Copy out all the lines in the records that include the word "textbf".

━━ Material shown ━━

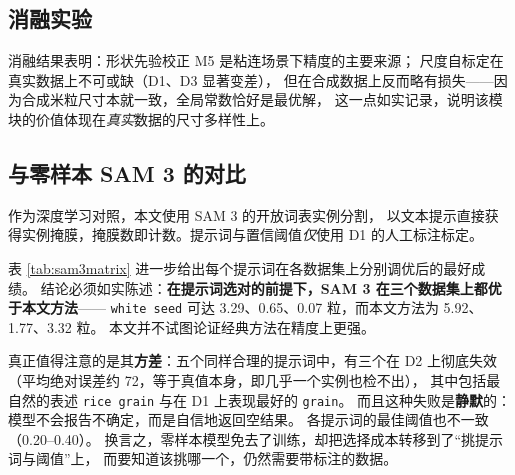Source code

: \documentclass[12pt, a4paper]{ctexart}
\begin{document}
\subsection{消融实验}

\begin{table}[H]
  \centering
  \caption{消融实验（平均绝对误差，越小越好）。}
  \label{tab:ablation}
  \small
  
\end{table}

\begin{table}[H]
  \centering
  \caption{h-maxima 抑制深度系数 $\beta$ 的敏感性。}
  \label{tab:beta}
  \small
  
\end{table}

消融结果表明：形状先验校正 M5 是粘连场景下精度的主要来源；
尺度自标定在真实数据上不可或缺（D1、D3 显著变差），
但在合成数据上反而略有损失——因为合成米粒尺寸本就一致，全局常数恰好是最优解，
这一点如实记录，说明该模块的价值体现在\emph{真实}数据的尺寸多样性上。

\subsection{与零样本 SAM 3 的对比}
\label{sec:sam3}

作为深度学习对照，本文使用 SAM 3\cite{sam3} 的开放词表实例分割，
以文本提示直接获得实例掩膜，掩膜数即计数。提示词与置信阈值\emph{仅}使用 D1 的人工标注标定。

\begin{table}[H]
  \centering
  \caption{SAM 3 在 D1 上的提示词与阈值标定（平均绝对误差）。}
  \label{tab:sam3}
  \small
  
\end{table}

表 \ref{tab:sam3matrix} 进一步给出每个提示词在各数据集上分别调优后的最好成绩。
结论必须如实陈述：\textbf{在提示词选对的前提下，SAM 3 在三个数据集上都优于本文方法}——
\texttt{white seed} 可达 3.29、0.65、0.07 粒，而本文方法为 5.92、1.77、3.32 粒。
本文并不试图论证经典方法在精度上更强。

\begin{table}[H]
  \centering
  \caption{SAM 3 各提示词在每个数据集上单独调优后的最好平均绝对误差，
  $\tau^\ast$ 为对应的最佳置信阈值。D3 为前 200 张的子集。}
  \label{tab:sam3matrix}
  \small
  
\end{table}

真正值得注意的是其\textbf{方差}：五个同样合理的提示词中，有三个在 D2 上彻底失效
（平均绝对误差约 72，等于真值本身，即几乎一个实例也检不出），
其中包括最自然的表述 \texttt{rice grain} 与在 D1 上表现最好的 \texttt{grain}。
而且这种失败是\textbf{静默}的：模型不会报告不确定，而是自信地返回空结果。
各提示词的最佳阈值也不一致（0.20--0.40）。
换言之，零样本模型免去了训练，却把选择成本转移到了“挑提示词与阈值”上，
而要知道该挑哪一个，仍然需要带标注的数据。
\end{document}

━━━

Exercise answer
结论必须如实陈述：\textbf{在提示词选对的前提下，SAM 3 在三个数据集上都优于本文方法}——
真正值得注意的是其\textbf{方差}：五个同样合理的提示词中，有三个在 D2 上彻底失效
而且这种失败是\textbf{静默}的：模型不会报告不确定，而是自信地返回空结果。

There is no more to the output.